In the old merger plan, the one rejected by Tunbridge, a school could be closed by a majority vote of the joint board, with three representatives from each town. The new articles specify that the board and the voters of the town in question would both have to approve the closure in majority votes.

Galluzzo said the new plan also delays the start-up of a combined middle school. Whereas the first plan indicated that the two-town district would operate a middle school in Chelsea, the new plan directs the joint board to “explore” a joint middle school during the district’s first year of operation.

Like the first proposal, the plan calls for the merged district to educate students PreK-8, and to tuition out grades 9-12.

The Tunbridge and Chelsea School Boards will review the modified merger plan tonight, Thursday. Galluzzo said she anticipates the boards will approve the plan—two board members from each town sit on the study committee—but if necessary, the study committee will meet again Friday to consider any feedback from the boards.

She said that the committee hopes the BOE will review and approve the plan at its September 20 meeting.

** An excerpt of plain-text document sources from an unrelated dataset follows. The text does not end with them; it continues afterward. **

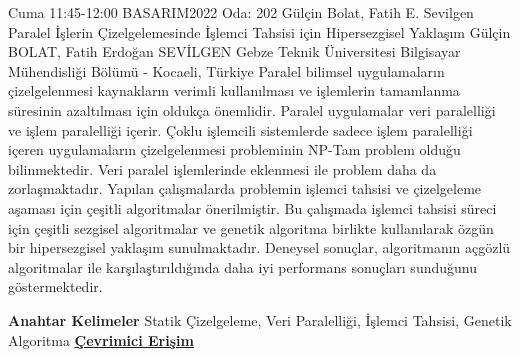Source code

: 
    \begin{abstract_basarim}
    {Cuma 11:45-12:00}
    {BASARIM2022}
    {Oda: 202}
    {Gülçin Bolat, Fatih E. Sevilgen}
    {Paralel İşlerin Çizelgelemesinde İşlemci Tahsisi için Hipersezgisel Yaklaşım}
    {%
    Gülçin BOLAT, Fatih Erdoğan SEVİLGEN}
    {%
    }
    {%
    Gebze Teknik Üniversitesi Bilgisayar Mühendisliği Bölümü - Kocaeli, Türkiye}
    Paralel bilimsel uygulamaların çizelgelenmesi kaynakların verimli kullanılması ve işlemlerin tamamlanma süresinin azaltılması için oldukça önemlidir. Paralel uygulamalar veri paralelliği ve işlem paralelliği içerir. Çoklu işlemcili sistemlerde sadece işlem paralelliği içeren uygulamaların çizelgelenmesi probleminin NP-Tam problem olduğu bilinmektedir. Veri paralel işlemlerinde eklenmesi ile problem daha da zorlaşmaktadır. Yapılan çalışmalarda problemin işlemci tahsisi ve çizelgeleme aşaması için çeşitli algoritmalar önerilmiştir. Bu çalışmada işlemci tahsisi süreci için çeşitli sezgisel algoritmalar ve genetik algoritma birlikte kullanılarak özgün bir hipersezgisel yaklaşım sunulmaktadır. Deneysel sonuçlar, algoritmanın açgözlü algoritmalar ile karşılaştırıldığında daha iyi performans sonuçları sunduğunu göstermektedir. 
    
            \textbf{Anahtar Kelimeler} \newline{}Statik Çizelgeleme, Veri Paralelliği, İşlemci Tahsisi, Genetik Algoritma
     \newline\newline\noindent \href{https://drive.google.com/file/d/1c0jtPiYMLjmZWjQ-hv_Q2JxYoaVz1Az0/view?usp=drivesdk}{\bfseries Çevrimici Erişim}
    \end{abstract_basarim}
    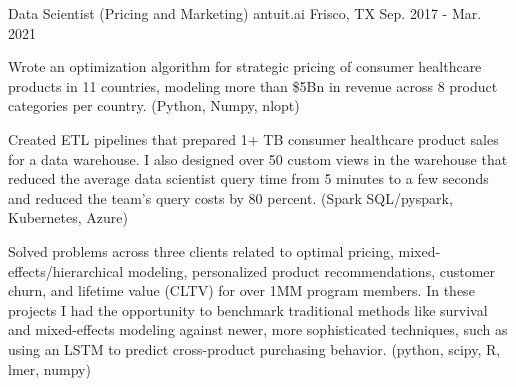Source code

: \begin{cventries}
  \cventry
    {Data Scientist (Pricing and Marketing)} %
    {antuit.ai} %
    {Frisco, TX} %
    {Sep. 2017 - Mar. 2021} %
    {
      \begin{cvitems} %
      \item {
          Wrote an optimization algorithm for strategic pricing of consumer
          healthcare products in 11 countries, modeling more than \$5Bn in
          revenue across 8 product categories per country.
          (Python, Numpy, nlopt)
      }
      \item {
          Created ETL pipelines that prepared 1+ TB consumer healthcare
          product sales for a data warehouse.   I also designed over 50 custom
          views in the warehouse that reduced the average data scientist query
          time from 5 minutes to a few seconds and reduced the team's query
          costs by 80 percent. (Spark SQL/pyspark, Kubernetes, Azure)
      }
      \item {
          Solved problems across three clients
          related to optimal pricing, mixed-effects/hierarchical modeling,
          personalized product recommendations, customer
          churn, and lifetime value (CLTV) for over 1MM program members.  In
          these projects I had the opportunity to benchmark traditional methods
          like survival and mixed-effects modeling against newer, more
          sophisticated techniques, such as using an LSTM to predict
          cross-product purchasing behavior. (python, scipy, R, lmer, numpy)
      }
      \end{cvitems}
    }

\end{cventries}
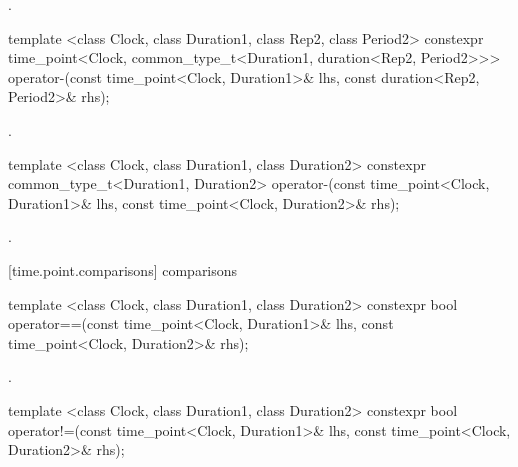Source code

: \begin{itemdescr}
\pnum
\returns {}.
\end{itemdescr}

%
%
%
%
\begin{itemdecl}
template <class Clock, class Duration1, class Rep2, class Period2>
  constexpr time_point<Clock, common_type_t<Duration1, duration<Rep2, Period2>>>
  operator-(const time_point<Clock, Duration1>& lhs, const duration<Rep2, Period2>& rhs);
\end{itemdecl}

\begin{itemdescr}
\pnum
\returns {}.
\end{itemdescr}

%
%
\begin{itemdecl}
template <class Clock, class Duration1, class Duration2>
  constexpr common_type_t<Duration1, Duration2>
  operator-(const time_point<Clock, Duration1>& lhs, const time_point<Clock, Duration2>& rhs);
\end{itemdecl}

\begin{itemdescr}
\pnum
\returns {}.
\end{itemdescr}

[time.point.comparisons]{ comparisons}

%
%
\begin{itemdecl}
template <class Clock, class Duration1, class Duration2>
  constexpr bool operator==(const time_point<Clock, Duration1>& lhs, const time_point<Clock, Duration2>& rhs);
\end{itemdecl}

\begin{itemdescr}
\pnum
\returns {}.
\end{itemdescr}

%
%
\begin{itemdecl}
template <class Clock, class Duration1, class Duration2>
  constexpr bool operator!=(const time_point<Clock, Duration1>& lhs, const time_point<Clock, Duration2>& rhs);
\end{itemdecl}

Assuming the BOE signs off on the plan, a vote would be held in the two towns on November 7.

If the BOE and voters approve this plan, Galluzzo pointed out, the new joint board must immediately begin work on a budget for the new district, which would begin operations in July 2018.

Rochester & Stockbridge

Stockbridge, which had initially been an outlier with no natural merger partner, is now working with Rochester on a merger plan that calls for educating PreK-6 students at their hometown schools, and tuitioning out grades 7-12. (See page A-5 for a report on the August 30 meeting of the Rochester-Stockbridge Study Committee.)

The study committee was scheduled to meet again last night, September 6, after The Herald went to press. The agenda was to review the merger plan and decide whether or not to submit it to the Stockbridge and Rochester School Boards and then to the BOE for approval. No vote date has been set.

In response to a request from Bethel and Rochester school officials, the BOE also agreed at its August 30 meeting to revoke its earlier approval for a Bethel-Rochester merger. Those two towns had hastily put together a “Plan B” merger proposal in the spring, when hopes for a three-town merger were dashed by a “no” vote in Royalton.

Other Towns

The towns noted above represent six of the 10 towns in the White River Valley Supervisory Union.

The Strafford and Sharon school districts are planning to submit their “alternative structure” proposals to the BOE early next year. Both towns had explored a number of merger options, but never found a suitable partner.

Last spring, voters in Hancock and Granville approved merging into one “non-operating” district that tuitions out all of its students. The viability of this small merger, however, is dependent on its existing “side-by-side” with at least one other district, and that district must be one that offers PreK-12 education.

Other merger plans, including those for Chelsea and Tunbridge and for Rochester and Stockbridge, would likely also need a PreK-12 side-by-side partner. However, the BOE may be receptive, in some cases, to “stand-alone” districts.

If voters in Royalton and Bethel approve their merger plan on October 24, that PreK-12 district could serve as the foundation for a side-by-side arrangement with these other mergers.